Um parecer da Procuradoria-Geral do Estado, produzido em 1995, após a eleição de Mário Covas para o governo do estado de São Paulo, pode mudar os rumos da corrida eleitoral para cargo de procurador-geral de Justiça agora. E influir diretamente nas escolhas de dirigentes de universidades e fundações públicas do estado.

Apelidadas de “democratismos antidemocráticos”, essas eleições são consideradas nocivas ao interesse público, na medida em que servem a interesses de corporações, em conflito com o interesse da população.

Diferente do que acontece no Ministério Público Federal, a lista tríplice do MP de São Paulo é prevista em lei. O parecer de 1995 prevê alternativa quando o governador não recebe uma lista com três nomes. Nesse caso, ele teria o direito de preencher as vagas com qualquer um dos procuradores elegíveis do MP de São Paulo, e só depois fazer sua escolha.

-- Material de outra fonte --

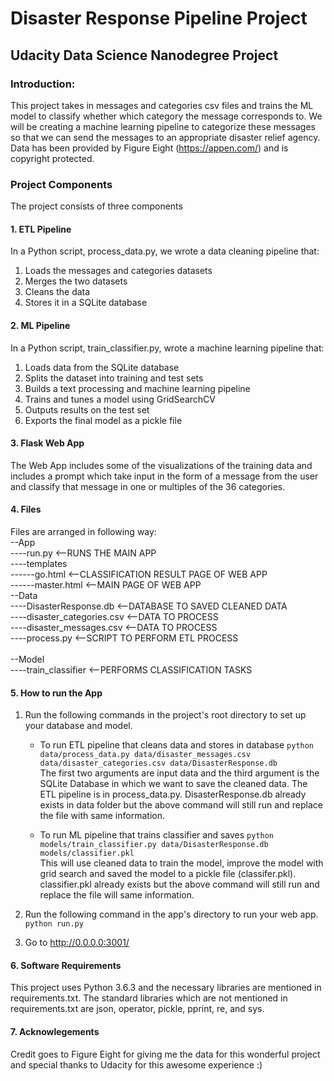 # Disaster Response Pipeline Project
## Udacity Data Science Nanodegree Project

### Introduction:
This project takes in messages and categories csv files and trains the ML model to classify whether which category the message corresponds to. We will be creating a machine learning pipeline to categorize these messages so that we can send the messages to an appropriate disaster relief agency. 
Data has been provided by Figure Eight (https://appen.com/) and is copyright protected.

### Project Components
The project consists of three components

#### 1. ETL Pipeline
In a Python script, process_data.py, we wrote a data cleaning pipeline that:

1) Loads the messages and categories datasets
2) Merges the two datasets
3) Cleans the data
4) Stores it in a SQLite database

#### 2. ML Pipeline
In a Python script, train_classifier.py, wrote a machine learning pipeline that:

1) Loads data from the SQLite database
2) Splits the dataset into training and test sets
3) Builds a text processing and machine learning pipeline
4) Trains and tunes a model using GridSearchCV
5) Outputs results on the test set
6) Exports the final model as a pickle file

#### 3. Flask Web App
The Web App includes some of the visualizations of the training data and includes a prompt which take input in the form of a message from the user and classify that message in one or multiples of the 36 categories.

#### 4. Files

Files are arranged in following way:<br/>
--App<br/>
----run.py <--RUNS THE MAIN APP<br/>
----templates <br/>
------go.html <--CLASSIFICATION RESULT PAGE OF WEB APP<br/>
------master.html <--MAIN PAGE OF WEB APP<br/>
--Data<br/>
----DisasterResponse.db <--DATABASE TO SAVED CLEANED DATA<br/>
----disaster_categories.csv <--DATA TO PROCESS<br/>
----disaster_messages.csv <--DATA TO PROCESS<br/>
----process.py <--SCRIPT TO PERFORM ETL PROCESS<br/><br/>
--Model<br/>
----train_classifier <--PERFORMS CLASSIFICATION TASKS<br/>

#### 5. How to run the App

1. Run the following commands in the project's root directory to set up your database and model.

    - To run ETL pipeline that cleans data and stores in database
        `python data/process_data.py data/disaster_messages.csv data/disaster_categories.csv data/DisasterResponse.db`<br/>
        The first two arguments are input data and the third argument is the SQLite Database in which we want to save the cleaned data. The ETL pipeline is in      process_data.py.
        DisasterResponse.db already exists in data folder but the above command will still run and replace the file with same information.<br/>

    - To run ML pipeline that trains classifier and saves
        `python models/train_classifier.py data/DisasterResponse.db models/classifier.pkl`<br/>
        This will use cleaned data to train the model, improve the model with grid search and saved the model to a pickle file (classifer.pkl).
        classifier.pkl already exists but the above command will still run and replace the file will same information.

2. Run the following command in the app's directory to run your web app.
    `python run.py`

3. Go to http://0.0.0.0:3001/

#### 6. Software Requirements
This project uses Python 3.6.3 and the necessary libraries are mentioned in requirements.txt. The standard libraries which are not mentioned in requirements.txt are json, operator, pickle, pprint, re, and sys.

#### 7. Acknowlegements
Credit goes to Figure Eight for giving me the data for this wonderful project and special thanks to Udacity for this awesome experience :)
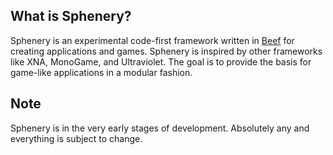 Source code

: ## What is Sphenery?

Sphenery is an experimental code-first framework written in [Beef](https://beeflang.org) for creating applications and games.
Sphenery is inspired by other frameworks like XNA, MonoGame, and Ultraviolet.
The goal is to provide the basis for game-like applications in a modular fashion.

## Note

Sphenery is in the very early stages of development. Absolutely any and everything is subject to change.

A opinião técnica veio para resguardar o direito de escolha do chefe do executivo estadual, já que, na época, se cogitava a possibilidade de o MP de São Paulo indicar apenas um nome, constrangendo o governador.

Em 2020, a eleição teve dois candidatos. O vencedor foi o procurador Antonio Carlos da Ponte que recebeu os votos de 1.020 de seus colegas. O segundo colocado foi o ex-subprocurador-geral de Políticas Criminais do Ministério Público de São Paulo, Mario Luiz Sarrubbo, com 657 votos.

Não houve terceira candidatura, o que, em tese, faculta ao atual governador João Dória e possibilidade de completar a lista com um nome de sua escolha entre os pouco mais de 300 procuradores elegíveis para o cargo de procurador-geral de Justiça.

O pleito do MP-SP de 2020 foi marcado por um forte movimento pelo voto nulo pregado, preferencialmente, por grupos de WhatsApp de promotores e procuradores.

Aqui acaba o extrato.